(Data excerpts begins)

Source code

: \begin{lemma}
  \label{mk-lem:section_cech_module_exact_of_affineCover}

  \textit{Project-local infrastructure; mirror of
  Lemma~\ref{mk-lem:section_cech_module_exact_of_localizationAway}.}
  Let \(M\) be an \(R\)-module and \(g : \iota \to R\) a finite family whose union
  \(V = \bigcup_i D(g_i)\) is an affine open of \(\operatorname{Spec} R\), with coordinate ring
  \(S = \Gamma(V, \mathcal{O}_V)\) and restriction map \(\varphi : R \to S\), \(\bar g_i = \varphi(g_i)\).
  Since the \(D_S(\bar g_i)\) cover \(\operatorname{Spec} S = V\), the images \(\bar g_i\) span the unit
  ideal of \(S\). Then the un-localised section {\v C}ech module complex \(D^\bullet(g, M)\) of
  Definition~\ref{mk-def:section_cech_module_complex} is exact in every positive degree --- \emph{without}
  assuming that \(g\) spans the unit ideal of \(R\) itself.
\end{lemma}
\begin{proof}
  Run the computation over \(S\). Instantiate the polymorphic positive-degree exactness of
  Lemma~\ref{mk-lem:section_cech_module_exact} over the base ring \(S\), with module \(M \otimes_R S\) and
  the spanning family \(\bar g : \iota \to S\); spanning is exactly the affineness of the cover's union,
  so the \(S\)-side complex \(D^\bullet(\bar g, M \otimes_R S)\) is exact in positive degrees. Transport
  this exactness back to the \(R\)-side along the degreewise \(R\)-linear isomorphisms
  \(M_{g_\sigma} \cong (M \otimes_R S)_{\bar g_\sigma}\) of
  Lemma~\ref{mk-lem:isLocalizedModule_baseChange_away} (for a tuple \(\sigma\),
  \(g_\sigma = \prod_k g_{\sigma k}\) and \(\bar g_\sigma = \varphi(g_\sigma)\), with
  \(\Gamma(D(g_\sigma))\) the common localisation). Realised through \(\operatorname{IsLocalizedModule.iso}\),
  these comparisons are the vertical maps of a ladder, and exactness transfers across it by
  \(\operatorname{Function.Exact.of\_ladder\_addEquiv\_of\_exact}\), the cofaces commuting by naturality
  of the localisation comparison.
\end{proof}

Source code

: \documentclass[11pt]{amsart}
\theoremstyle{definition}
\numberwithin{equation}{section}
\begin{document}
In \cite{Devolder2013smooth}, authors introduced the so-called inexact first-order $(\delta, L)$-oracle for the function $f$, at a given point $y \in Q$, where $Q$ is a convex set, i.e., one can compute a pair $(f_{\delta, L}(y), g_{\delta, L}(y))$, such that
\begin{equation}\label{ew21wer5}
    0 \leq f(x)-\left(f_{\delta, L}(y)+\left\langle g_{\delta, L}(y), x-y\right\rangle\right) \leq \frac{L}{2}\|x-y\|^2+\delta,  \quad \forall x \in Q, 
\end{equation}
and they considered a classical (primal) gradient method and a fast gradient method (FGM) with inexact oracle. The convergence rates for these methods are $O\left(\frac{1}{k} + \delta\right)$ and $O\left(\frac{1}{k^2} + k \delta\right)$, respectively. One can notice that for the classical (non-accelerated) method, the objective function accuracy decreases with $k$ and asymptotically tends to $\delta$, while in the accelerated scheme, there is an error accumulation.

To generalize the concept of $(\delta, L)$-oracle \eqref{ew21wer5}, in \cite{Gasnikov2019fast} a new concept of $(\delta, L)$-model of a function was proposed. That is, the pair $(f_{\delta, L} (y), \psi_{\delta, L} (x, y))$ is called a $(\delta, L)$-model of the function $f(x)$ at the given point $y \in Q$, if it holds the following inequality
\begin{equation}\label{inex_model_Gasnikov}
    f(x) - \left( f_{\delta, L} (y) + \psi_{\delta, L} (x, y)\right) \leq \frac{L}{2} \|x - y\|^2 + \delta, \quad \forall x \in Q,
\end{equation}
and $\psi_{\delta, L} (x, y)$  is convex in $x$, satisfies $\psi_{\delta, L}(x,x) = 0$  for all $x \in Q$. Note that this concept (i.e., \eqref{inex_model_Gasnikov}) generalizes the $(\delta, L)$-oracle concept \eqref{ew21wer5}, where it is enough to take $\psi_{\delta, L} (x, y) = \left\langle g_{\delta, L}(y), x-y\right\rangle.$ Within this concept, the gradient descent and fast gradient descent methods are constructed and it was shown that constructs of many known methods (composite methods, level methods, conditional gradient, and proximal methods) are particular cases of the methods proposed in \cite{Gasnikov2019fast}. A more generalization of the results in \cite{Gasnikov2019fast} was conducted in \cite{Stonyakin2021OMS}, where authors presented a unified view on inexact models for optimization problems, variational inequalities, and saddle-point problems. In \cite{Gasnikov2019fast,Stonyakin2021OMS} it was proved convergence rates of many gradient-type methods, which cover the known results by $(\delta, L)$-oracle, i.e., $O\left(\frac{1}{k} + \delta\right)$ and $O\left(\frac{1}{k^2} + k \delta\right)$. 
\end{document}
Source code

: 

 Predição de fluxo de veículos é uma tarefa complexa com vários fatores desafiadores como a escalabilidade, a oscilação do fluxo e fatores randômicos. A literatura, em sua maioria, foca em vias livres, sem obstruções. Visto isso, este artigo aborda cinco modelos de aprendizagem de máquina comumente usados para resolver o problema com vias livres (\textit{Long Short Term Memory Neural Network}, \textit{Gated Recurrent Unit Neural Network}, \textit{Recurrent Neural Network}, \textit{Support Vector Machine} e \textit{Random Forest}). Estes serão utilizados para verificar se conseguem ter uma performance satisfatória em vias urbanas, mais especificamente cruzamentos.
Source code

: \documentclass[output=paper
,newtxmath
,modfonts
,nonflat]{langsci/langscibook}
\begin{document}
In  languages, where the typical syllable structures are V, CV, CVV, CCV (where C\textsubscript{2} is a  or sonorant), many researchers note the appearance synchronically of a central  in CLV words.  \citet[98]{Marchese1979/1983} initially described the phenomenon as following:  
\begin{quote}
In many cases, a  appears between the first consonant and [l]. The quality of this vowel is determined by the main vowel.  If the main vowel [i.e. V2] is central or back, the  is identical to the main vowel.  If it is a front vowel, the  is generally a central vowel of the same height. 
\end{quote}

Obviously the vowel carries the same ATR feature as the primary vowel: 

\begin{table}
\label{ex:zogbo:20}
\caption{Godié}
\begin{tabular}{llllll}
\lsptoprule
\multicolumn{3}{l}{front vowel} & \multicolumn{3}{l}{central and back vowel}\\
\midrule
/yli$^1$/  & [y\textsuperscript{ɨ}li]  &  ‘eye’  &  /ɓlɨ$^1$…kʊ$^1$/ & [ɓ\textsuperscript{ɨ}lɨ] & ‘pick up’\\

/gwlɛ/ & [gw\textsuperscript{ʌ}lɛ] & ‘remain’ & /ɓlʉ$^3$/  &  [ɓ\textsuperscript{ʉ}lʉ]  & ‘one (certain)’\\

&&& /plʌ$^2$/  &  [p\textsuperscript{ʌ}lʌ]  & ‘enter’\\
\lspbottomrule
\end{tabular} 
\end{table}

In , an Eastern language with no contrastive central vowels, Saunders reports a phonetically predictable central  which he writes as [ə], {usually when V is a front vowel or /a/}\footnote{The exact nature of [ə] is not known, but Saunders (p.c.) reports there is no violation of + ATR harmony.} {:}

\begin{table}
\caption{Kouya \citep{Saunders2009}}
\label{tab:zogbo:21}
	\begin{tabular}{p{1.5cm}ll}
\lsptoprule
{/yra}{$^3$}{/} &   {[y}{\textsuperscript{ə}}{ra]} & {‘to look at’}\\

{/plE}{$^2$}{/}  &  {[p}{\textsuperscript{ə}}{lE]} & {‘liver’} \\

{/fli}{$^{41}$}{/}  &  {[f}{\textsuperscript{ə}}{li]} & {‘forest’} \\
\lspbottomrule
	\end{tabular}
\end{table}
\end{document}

(Data excerpts ends)

Task goal
Give back every line of the data exactly as it was written.

Output of the task
Source code

: \begin{lemma}
  \label{mk-lem:section_cech_module_exact_of_affineCover}

  \textit{Project-local infrastructure; mirror of
  Lemma~\ref{mk-lem:section_cech_module_exact_of_localizationAway}.}
  Let \(M\) be an \(R\)-module and \(g : \iota \to R\) a finite family whose union
  \(V = \bigcup_i D(g_i)\) is an affine open of \(\operatorname{Spec} R\), with coordinate ring
  \(S = \Gamma(V, \mathcal{O}_V)\) and restriction map \(\varphi : R \to S\), \(\bar g_i = \varphi(g_i)\).
  Since the \(D_S(\bar g_i)\) cover \(\operatorname{Spec} S = V\), the images \(\bar g_i\) span the unit
  ideal of \(S\). Then the un-localised section {\v C}ech module complex \(D^\bullet(g, M)\) of
  Definition~\ref{mk-def:section_cech_module_complex} is exact in every positive degree --- \emph{without}
  assuming that \(g\) spans the unit ideal of \(R\) itself.
\end{lemma}
\begin{proof}
  Run the computation over \(S\). Instantiate the polymorphic positive-degree exactness of
  Lemma~\ref{mk-lem:section_cech_module_exact} over the base ring \(S\), with module \(M \otimes_R S\) and
  the spanning family \(\bar g : \iota \to S\); spanning is exactly the affineness of the cover's union,
  so the \(S\)-side complex \(D^\bullet(\bar g, M \otimes_R S)\) is exact in positive degrees. Transport
  this exactness back to the \(R\)-side along the degreewise \(R\)-linear isomorphisms
  \(M_{g_\sigma} \cong (M \otimes_R S)_{\bar g_\sigma}\) of
  Lemma~\ref{mk-lem:isLocalizedModule_baseChange_away} (for a tuple \(\sigma\),
  \(g_\sigma = \prod_k g_{\sigma k}\) and \(\bar g_\sigma = \varphi(g_\sigma)\), with
  \(\Gamma(D(g_\sigma))\) the common localisation). Realised through \(\operatorname{IsLocalizedModule.iso}\),
  these comparisons are the vertical maps of a ladder, and exactness transfers across it by
  \(\operatorname{Function.Exact.of\_ladder\_addEquiv\_of\_exact}\), the cofaces commuting by naturality
  of the localisation comparison.
\end{proof}

Source code

: \documentclass[11pt]{amsart}
\theoremstyle{definition}
\numberwithin{equation}{section}
\begin{document}
In \cite{Devolder2013smooth}, authors introduced the so-called inexact first-order $(\delta, L)$-oracle for the function $f$, at a given point $y \in Q$, where $Q$ is a convex set, i.e., one can compute a pair $(f_{\delta, L}(y), g_{\delta, L}(y))$, such that
\begin{equation}\label{ew21wer5}
    0 \leq f(x)-\left(f_{\delta, L}(y)+\left\langle g_{\delta, L}(y), x-y\right\rangle\right) \leq \frac{L}{2}\|x-y\|^2+\delta,  \quad \forall x \in Q, 
\end{equation}
and they considered a classical (primal) gradient method and a fast gradient method (FGM) with inexact oracle. The convergence rates for these methods are $O\left(\frac{1}{k} + \delta\right)$ and $O\left(\frac{1}{k^2} + k \delta\right)$, respectively. One can notice that for the classical (non-accelerated) method, the objective function accuracy decreases with $k$ and asymptotically tends to $\delta$, while in the accelerated scheme, there is an error accumulation.

To generalize the concept of $(\delta, L)$-oracle \eqref{ew21wer5}, in \cite{Gasnikov2019fast} a new concept of $(\delta, L)$-model of a function was proposed. That is, the pair $(f_{\delta, L} (y), \psi_{\delta, L} (x, y))$ is called a $(\delta, L)$-model of the function $f(x)$ at the given point $y \in Q$, if it holds the following inequality
\begin{equation}\label{inex_model_Gasnikov}
    f(x) - \left( f_{\delta, L} (y) + \psi_{\delta, L} (x, y)\right) \leq \frac{L}{2} \|x - y\|^2 + \delta, \quad \forall x \in Q,
\end{equation}
and $\psi_{\delta, L} (x, y)$  is convex in $x$, satisfies $\psi_{\delta, L}(x,x) = 0$  for all $x \in Q$. Note that this concept (i.e., \eqref{inex_model_Gasnikov}) generalizes the $(\delta, L)$-oracle concept \eqref{ew21wer5}, where it is enough to take $\psi_{\delta, L} (x, y) = \left\langle g_{\delta, L}(y), x-y\right\rangle.$ Within this concept, the gradient descent and fast gradient descent methods are constructed and it was shown that constructs of many known methods (composite methods, level methods, conditional gradient, and proximal methods) are particular cases of the methods proposed in \cite{Gasnikov2019fast}. A more generalization of the results in \cite{Gasnikov2019fast} was conducted in \cite{Stonyakin2021OMS}, where authors presented a unified view on inexact models for optimization problems, variational inequalities, and saddle-point problems. In \cite{Gasnikov2019fast,Stonyakin2021OMS} it was proved convergence rates of many gradient-type methods, which cover the known results by $(\delta, L)$-oracle, i.e., $O\left(\frac{1}{k} + \delta\right)$ and $O\left(\frac{1}{k^2} + k \delta\right)$. 
\end{document}
Source code

: 

 Predição de fluxo de veículos é uma tarefa complexa com vários fatores desafiadores como a escalabilidade, a oscilação do fluxo e fatores randômicos. A literatura, em sua maioria, foca em vias livres, sem obstruções. Visto isso, este artigo aborda cinco modelos de aprendizagem de máquina comumente usados para resolver o problema com vias livres (\textit{Long Short Term Memory Neural Network}, \textit{Gated Recurrent Unit Neural Network}, \textit{Recurrent Neural Network}, \textit{Support Vector Machine} e \textit{Random Forest}). Estes serão utilizados para verificar se conseguem ter uma performance satisfatória em vias urbanas, mais especificamente cruzamentos.
Source code

: \documentclass[output=paper
,newtxmath
,modfonts
,nonflat]{langsci/langscibook}
\begin{document}
In  languages, where the typical syllable structures are V, CV, CVV, CCV (where C\textsubscript{2} is a  or sonorant), many researchers note the appearance synchronically of a central  in CLV words.  \citet[98]{Marchese1979/1983} initially described the phenomenon as following:  
\begin{quote}
In many cases, a  appears between the first consonant and [l]. The quality of this vowel is determined by the main vowel.  If the main vowel [i.e. V2] is central or back, the  is identical to the main vowel.  If it is a front vowel, the  is generally a central vowel of the same height. 
\end{quote}

Obviously the vowel carries the same ATR feature as the primary vowel: 

\begin{table}
\label{ex:zogbo:20}
\caption{Godié}
\begin{tabular}{llllll}
\lsptoprule
\multicolumn{3}{l}{front vowel} & \multicolumn{3}{l}{central and back vowel}\\
\midrule
/yli$^1$/  & [y\textsuperscript{ɨ}li]  &  ‘eye’  &  /ɓlɨ$^1$…kʊ$^1$/ & [ɓ\textsuperscript{ɨ}lɨ] & ‘pick up’\\

/gwlɛ/ & [gw\textsuperscript{ʌ}lɛ] & ‘remain’ & /ɓlʉ$^3$/  &  [ɓ\textsuperscript{ʉ}lʉ]  & ‘one (certain)’\\

&&& /plʌ$^2$/  &  [p\textsuperscript{ʌ}lʌ]  & ‘enter’\\
\lspbottomrule
\end{tabular} 
\end{table}

In , an Eastern language with no contrastive central vowels, Saunders reports a phonetically predictable central  which he writes as [ə], {usually when V is a front vowel or /a/}\footnote{The exact nature of [ə] is not known, but Saunders (p.c.) reports there is no violation of + ATR harmony.} {:}

\begin{table}
\caption{Kouya \citep{Saunders2009}}
\label{tab:zogbo:21}
	\begin{tabular}{p{1.5cm}ll}
\lsptoprule
{/yra}{$^3$}{/} &   {[y}{\textsuperscript{ə}}{ra]} & {‘to look at’}\\

{/plE}{$^2$}{/}  &  {[p}{\textsuperscript{ə}}{lE]} & {‘liver’} \\

{/fli}{$^{41}$}{/}  &  {[f}{\textsuperscript{ə}}{li]} & {‘forest’} \\
\lspbottomrule
	\end{tabular}
\end{table}
\end{document}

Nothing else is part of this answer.